Rendered images with source text:
*** Begin section ***

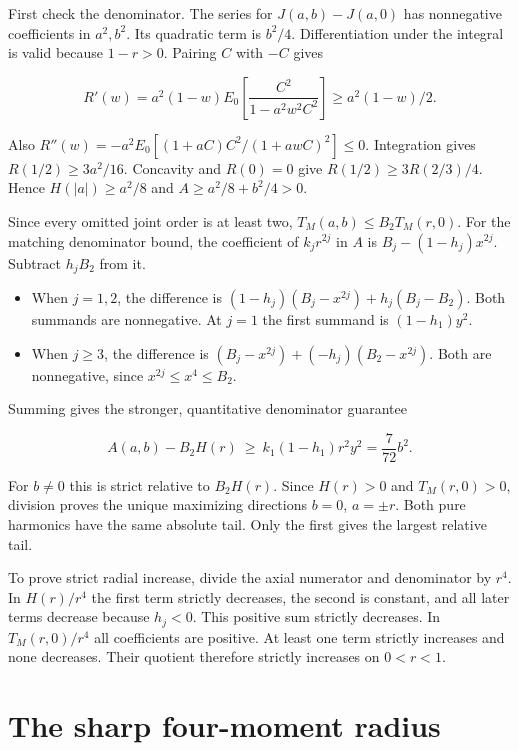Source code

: First check the denominator. The series for \(J(a,b)-J(a,0)\) has nonnegative coefficients in \(a^2,b^2\). Its quadratic term is \(b^2/4\). Differentiation under the integral is valid because \(1-r>0\). Pairing \(C\) with \(-C\) gives

\[
R'(w)=a^2(1-w)E_0\!\left[\frac{C^2}{1-a^2w^2C^2}\right]\ge a^2(1-w)/2 .
\]

Also \(R''(w)=-a^2 E_0[(1+aC)C^2/(1+awC)^2]\le0\). Integration gives \(R(1/2)\ge3a^2/16\). Concavity and \(R(0)=0\) give \(R(1/2)\ge3R(2/3)/4\). Hence \(H(|a|)\ge a^2/8\) and \(A\ge a^2/8+b^2/4>0\).

Since every omitted joint order is at least two, \(T_M(a,b)\le B_2T_M(r,0)\). For the matching denominator bound, the coefficient of \(k_j r^{2j}\) in \(A\) is \(B_j-(1-h_j)x^{2j}\). Subtract \(h_jB_2\) from it.

\begin{itemize}
\tightlist
\item
  When \(j=1,2\), the difference is \((1-h_j)(B_j-x^{2j})+h_j(B_j-B_2)\). Both summands are nonnegative. At \(j=1\) the first summand is \((1-h_1)y^2\).
\item
  When \(j\ge3\), the difference is \((B_j-x^{2j})+(-h_j)(B_2-x^{2j})\). Both are nonnegative, since \(x^{2j}\le x^4\le B_2\).
\end{itemize}

Summing gives the stronger, quantitative denominator guarantee

\[
A(a,b)-B_2H(r)\ \ge\ k_1(1-h_1)r^2y^2
=\frac{7}{72} b^2 .
\]

For \(b\ne0\) this is strict relative to \(B_2H(r)\). Since \(H(r)>0\) and \(T_M(r,0)>0\), division proves the unique maximizing directions \(b=0\), \(a=\pm r\). Both pure harmonics have the same absolute tail. Only the first gives the largest relative tail.

To prove strict radial increase, divide the axial numerator and denominator by \(r^4\). In \(H(r)/r^4\) the first term strictly decreases, the second is constant, and all later terms decrease because \(h_j<0\). This positive sum strictly decreases. In \(T_M(r,0)/r^4\) all coefficients are positive. At least one term strictly increases and none decreases. Their quotient therefore strictly increases on \(0<r<1\).

\clearpage

\section{The sharp four-moment radius}\label{the-sharp-four-moment-radius}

*** End section ***

Assigned task: Each line above should be output exactly, apart from the pictures.

Your response:
Source code

: First check the denominator. The series for \(J(a,b)-J(a,0)\) has nonnegative coefficients in \(a^2,b^2\). Its quadratic term is \(b^2/4\). Differentiation under the integral is valid because \(1-r>0\). Pairing \(C\) with \(-C\) gives

\[
R'(w)=a^2(1-w)E_0\!\left[\frac{C^2}{1-a^2w^2C^2}\right]\ge a^2(1-w)/2 .
\]

Also \(R''(w)=-a^2 E_0[(1+aC)C^2/(1+awC)^2]\le0\). Integration gives \(R(1/2)\ge3a^2/16\). Concavity and \(R(0)=0\) give \(R(1/2)\ge3R(2/3)/4\). Hence \(H(|a|)\ge a^2/8\) and \(A\ge a^2/8+b^2/4>0\).

Since every omitted joint order is at least two, \(T_M(a,b)\le B_2T_M(r,0)\). For the matching denominator bound, the coefficient of \(k_j r^{2j}\) in \(A\) is \(B_j-(1-h_j)x^{2j}\). Subtract \(h_jB_2\) from it.

\begin{itemize}
\tightlist
\item
  When \(j=1,2\), the difference is \((1-h_j)(B_j-x^{2j})+h_j(B_j-B_2)\). Both summands are nonnegative. At \(j=1\) the first summand is \((1-h_1)y^2\).
\item
  When \(j\ge3\), the difference is \((B_j-x^{2j})+(-h_j)(B_2-x^{2j})\). Both are nonnegative, since \(x^{2j}\le x^4\le B_2\).
\end{itemize}

Summing gives the stronger, quantitative denominator guarantee

\[
A(a,b)-B_2H(r)\ \ge\ k_1(1-h_1)r^2y^2
=\frac{7}{72} b^2 .
\]

For \(b\ne0\) this is strict relative to \(B_2H(r)\). Since \(H(r)>0\) and \(T_M(r,0)>0\), division proves the unique maximizing directions \(b=0\), \(a=\pm r\). Both pure harmonics have the same absolute tail. Only the first gives the largest relative tail.

To prove strict radial increase, divide the axial numerator and denominator by \(r^4\). In \(H(r)/r^4\) the first term strictly decreases, the second is constant, and all later terms decrease because \(h_j<0\). This positive sum strictly decreases. In \(T_M(r,0)/r^4\) all coefficients are positive. At least one term strictly increases and none decreases. Their quotient therefore strictly increases on \(0<r<1\).

\clearpage

\section{The sharp four-moment radius}\label{the-sharp-four-moment-radius}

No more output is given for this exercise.